Michał Rycka nowym zawodnikiem Odry Wodzisław
Nowym zawodnikiem Odry Wodzisław został Michał Rycka. Jest to 18-latek, który pochodzi z Raciborza. Rycka to napastnik, który jest jednym z najbardziej utalentowanych zawodników ze swojego rocznika w regionie. Do Odry przechodzi z BTS Rekord Bielsko-Biała.
- Transfer Michała to kontynuacja procesu odmładzania kadry pierwszego zespołu i angażowania zawodników z regionu, którzy poprzez odpowiedniej jakości trening mają świadczyć o sile Odry w przyszłości.
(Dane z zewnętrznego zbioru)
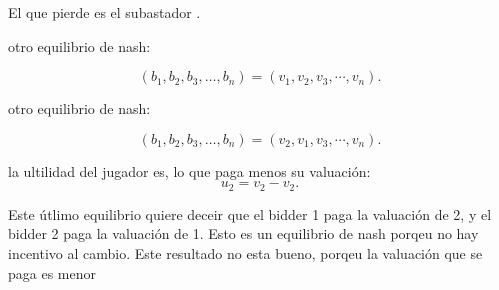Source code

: El que pierde es el subastador .

otro equilibrio de nash:

\[
	(b_1, b_2, b_3, \ldots, b_n)	=  (v_1, v_{2}, v_3, \cdots, v_n)
.\] 


otro equilibrio de nash:

\[
	(b_1, b_2, b_3, \ldots, b_n)	=  (v_2, v_{1}, v_3, \cdots, v_n)
.\] 

la ultilidad del jugador es, lo que paga menos su valuación: 
\[
u_2 = v_2 - v_2
.\] 

Este útlimo equilibrio quiere deceir que el bidder 1 paga la valuación de 2, y el bidder 2 paga la valuación de 1. Esto es un equilibrio de nash
porqeu no hay incentivo al cambio. Este resultado no esta bueno, porqeu la valuación que se paga es menor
Zawodnik ten posiada ogromny potencjał motoryczny, na którym możemy zbudować bardzo groźnego napastnika. Jest z nami już od kilku tygodni, udowodnił nam, że posiada cechy mentalne, dzięki którym ma szanse wytrzymać obciążenia i poświęcenia, które są nieodłącznym elementem profesjonalnej piłki - komentuje transfer trener Adam Burek.
Komentarze
23 komentarze
Trenerem był Oślizło a drugim Bernard Bytomski.... piękny czas....cztery mecze i osiem punktów.
Komentarz został usunięty z powodu naruszenia regulaminu
Napewno tak było....po takim meczu gwarno nie mogło być... Na jesień w tym samym roku jechaliśmy na mecz do Gwardii W-wa który wygraliśmy 1-0 po bramce Burchackiego i spotkaliśmy się w Polichnie z Lubiniem który jechał na mecz do Legii.... i niektórzy naśmiewali się z kolegów ,żeby szli odebrać drugą ratę.
Ja mysle ze i tak by nam nie pozwolono wtedy awansowac do 1 ligi ,wtedy awanse w biurach PZPN ustalano, a jak pisalem stadion nowy juz byl prawie gotowy i podaremno go napewno nie budowano wtedy,a tam kombinat miedziowy i brak rozrywki na poziomie 1-ligowym dla wielkiej masy pracownikow a tu u nas na slasku wtedy chyba 6 druzyn gralo juz w 1 lidze z tego samego powdu nigdy Knurow nie awansowal a chyba z 3 razy mogł to zrobic
No z Krótkim masz rację, mògł w trybuny strzelić.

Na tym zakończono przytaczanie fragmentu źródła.